Volvamos entonces a la cuestión del arte. ¿Cuál es la distancia, en este caso, que media entre el creador y lo creado? Hay una programación realizada por una persona, sin duda. Hay también un criterio estético de base, y elementos musicales generados por un ser humano, que hacen las veces de los ladrillos, sin los cuales toda esta construcción no sería posible. Pero luego el proceso continúa, de manera ilimitada, ya por fuera del control de cualquier persona. Podríamos hasta jugar un poco con las palabras y llegar a decir que la aplicación finalmente aprende a componer por su cuenta, recordando además todas las combinaciones que van teniendo lugar, para no repetirlas.

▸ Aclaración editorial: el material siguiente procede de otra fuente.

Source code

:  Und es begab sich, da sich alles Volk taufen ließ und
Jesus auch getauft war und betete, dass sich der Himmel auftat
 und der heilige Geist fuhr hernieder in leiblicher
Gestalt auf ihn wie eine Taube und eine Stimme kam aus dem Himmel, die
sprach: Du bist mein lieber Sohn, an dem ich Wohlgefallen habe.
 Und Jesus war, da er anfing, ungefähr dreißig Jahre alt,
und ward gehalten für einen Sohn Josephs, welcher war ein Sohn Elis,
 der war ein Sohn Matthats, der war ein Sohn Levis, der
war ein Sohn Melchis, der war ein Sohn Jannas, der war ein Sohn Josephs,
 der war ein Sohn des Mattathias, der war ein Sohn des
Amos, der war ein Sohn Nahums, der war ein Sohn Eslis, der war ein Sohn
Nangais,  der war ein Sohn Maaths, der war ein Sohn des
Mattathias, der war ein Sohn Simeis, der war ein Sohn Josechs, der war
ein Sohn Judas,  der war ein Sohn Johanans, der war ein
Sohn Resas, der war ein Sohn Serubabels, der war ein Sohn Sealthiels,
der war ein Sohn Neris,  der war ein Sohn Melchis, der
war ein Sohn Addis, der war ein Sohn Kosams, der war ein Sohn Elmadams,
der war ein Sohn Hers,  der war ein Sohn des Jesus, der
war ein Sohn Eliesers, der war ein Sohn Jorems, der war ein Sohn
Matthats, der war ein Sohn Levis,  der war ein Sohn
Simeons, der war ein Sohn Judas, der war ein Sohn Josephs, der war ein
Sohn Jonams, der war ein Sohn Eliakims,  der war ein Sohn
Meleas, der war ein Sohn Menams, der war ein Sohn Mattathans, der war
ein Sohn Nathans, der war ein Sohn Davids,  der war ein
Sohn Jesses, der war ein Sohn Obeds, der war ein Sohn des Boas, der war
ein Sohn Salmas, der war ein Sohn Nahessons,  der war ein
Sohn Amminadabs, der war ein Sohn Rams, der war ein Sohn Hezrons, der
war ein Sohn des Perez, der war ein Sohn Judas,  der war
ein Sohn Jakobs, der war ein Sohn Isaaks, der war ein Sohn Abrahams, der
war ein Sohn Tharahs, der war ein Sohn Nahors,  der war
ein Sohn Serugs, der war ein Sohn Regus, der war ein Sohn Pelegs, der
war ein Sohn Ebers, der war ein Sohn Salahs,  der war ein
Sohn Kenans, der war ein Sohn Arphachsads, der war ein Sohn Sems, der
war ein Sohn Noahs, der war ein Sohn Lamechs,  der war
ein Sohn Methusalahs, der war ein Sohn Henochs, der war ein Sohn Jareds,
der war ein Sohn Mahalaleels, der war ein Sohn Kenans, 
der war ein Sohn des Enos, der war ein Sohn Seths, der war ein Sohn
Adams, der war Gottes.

En cierto modo estamos ante la expresión más acabada de la idea de una industria cultural, enmarcada además en un automatismo absoluto. Señalamos antes una relación con el arte efímero, dado que si bien la música permanece a lo largo del tiempo, cada patrón que tiene lugar se desvanece en el momento para no volver a reiterarse nunca más. El concepto de obra, por lo tanto, no es aplicable en este caso. Podríamos vincular también esta experiencia con el arte aleatorio. Pero en cualquier caso los límites son difusos. ¿Cuál es el grado de autonomía que tiene un software como EōN, que una vez puesto en marcha seguirá generando músicas fugaces de manera constante e ilimitada?
Curiosamente, así como Schubert se fue de este mundo sin poder escuchar sus sinfonías, también Jarre partirá sin haber podido escuchar la totalidad de la música creada a partir de EōN. Pero en el caso de Schubert se trató de una cuestión fortuita, de índole económica, pues las sinfonías en cuestión estaban allí, listas para ser interpretadas. Tratándose de EōN, en cambio, los límites de la obra se ubican más allá del marco de lo humano, pues resulta inabarcable.
Finalmente, hay que decir que EōN genera música, pero carece de una conciencia que establezca un contacto con ella. Jarre ha relegado en la máquina el control, y biológicamente está impedido de abarcar la obra infinita que ha ideado. Por decirlo de algún modo, Jarre ha creado el instrumento que es EōN. Pero la música es creada por EōN, ya más allá de Jarre, pero de manera automática, sin que medie ningún criterio subjetivo. ¿Existe arte en ausencia de un artista provisto de conciencia, emoción o voluntad?
Como señalamos antes, el arte es un camino de dos vías. EōN no es un artista, sino apenas un artilugio informático. Definitivamente no hay arte en su producción automatizada. Pero hagámosle escuchar a cualquier desprevenido la música creada por EōN. Que hoy suena a Jean-Michel Jarre, pero mañana podrá sonar como nuevas canciones de Los Beatles, o como nuevas sonatas de Mozart, o como cualquier música que pueda ser traducida a una serie de algoritmos y un patrón. Si ese sujeto desprevenido se emociona, creyendo que detrás de esas músicas hay una sensibilidad humana, será muy difícil asegurar que allí no tuvo lugar alguna de las muchas formas del arte. Por mucho que esta idea nos asuste. Germán A. Serain
P.S.: Me comenta alguien en privado que a su entender, sin corazón no hay arte, sino solo una mera combinación de sonidos. El comentario -con el cual coincido- me parece valioso, por eso lo dejo asentado. Pero subsiste la pregunta de qué sucede si el oyente desconoce si del otro lado hay o no en efecto un corazón. Por supuesto, todo esto no es más que un simulacro; pero cuando el simulacro es demasiado perfecto, la confusión es comprensible y hasta inevitable. De hecho ese es el efecto que se persigue. El límite será preguntarnos si acaso no será como sugería el novelista Philip K. Dick, que los androides acaso sueñen con ovejas eléctricas… o con algo parecido al arte. Por el momento nos permitimos dudarlo. Por el momento.